### Data supplied
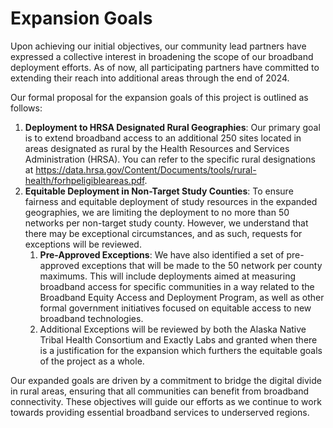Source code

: # Expansion Goals

Upon achieving our initial objectives, our community lead partners have expressed a collective interest in broadening the scope of our broadband deployment efforts. As of now, all participating partners have committed to extending their reach into additional areas through the end of 2024.

Our formal proposal for the expansion goals of this project is outlined as follows:

1. **Deployment to HRSA Designated Rural Geographies**: Our primary goal is to extend broadband access to an additional 250 sites located in areas designated as rural by the Health Resources and Services Administration (HRSA). You can refer to the specific rural designations at https://data.hrsa.gov/Content/Documents/tools/rural-health/forhpeligibleareas.pdf.
2. **Equitable Deployment in Non-Target Study Counties**: To ensure fairness and equitable deployment of study resources in the expanded geographies, we are limiting the deployment to no more than 50 networks per non-target study county. However, we understand that there may be exceptional circumstances, and as such, requests for exceptions will be reviewed.
   1. **Pre-Approved Exceptions**: We have also identified a set of pre-approved exceptions that will be made to the 50 network per county maximums. This will include deployments aimed at measuring broadband access for specific communities in a way related to the Broadband Equity Access and Deployment Program, as well as other formal government initiatives focused on equitable access to new broadband technologies.
   2. Additional Exceptions will be reviewed by both the Alaska Native Tribal Health Consortium and Exactly Labs and granted when there is a justification for the expansion which furthers the equitable goals of the project as a whole.

Our expanded goals are driven by a commitment to bridge the digital divide in rural areas, ensuring that all communities can benefit from broadband connectivity. These objectives will guide our efforts as we continue to work towards providing essential broadband services to underserved regions.
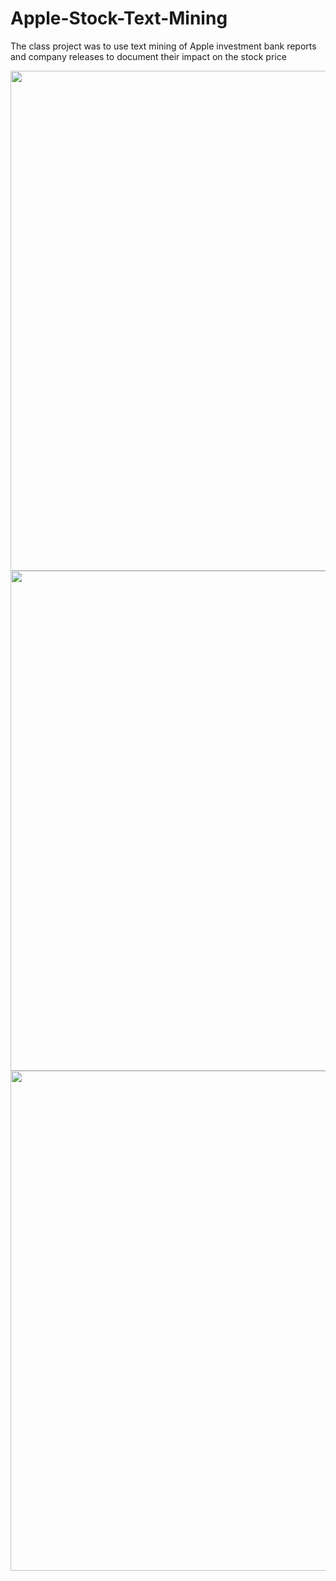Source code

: # Apple-Stock-Text-Mining
The class project was to use text mining of Apple investment bank reports and company releases to document their impact on the stock price


<img width="800" src="https://github.com/Twabeeric/Apple-Stock-Text-Mining/blob/master/AAPLPricevVolume.png">
<img width="800" src="https://github.com/Twabeeric/Apple-Stock-Text-Mining/blob/master/VADERvsMcDonaldvsBingLiuAppleFinancialReports.png">
<img width="800" src="https://github.com/Twabeeric/Apple-Stock-Text-Mining/blob/master/VADERvsMcDonaldvsBingLiuDeutscheReports.png">

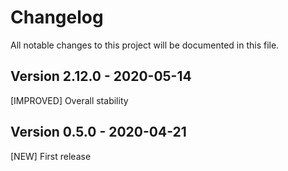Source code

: # Changelog

All notable changes to this project will be documented in this file.

## Version 2.12.0 - 2020-05-14

[IMPROVED] Overall stability  

## Version 0.5.0 - 2020-04-21

[NEW] First release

### The problem
Only the number should be given: how many lines of the data contain the word "master"?

### Exercise response
3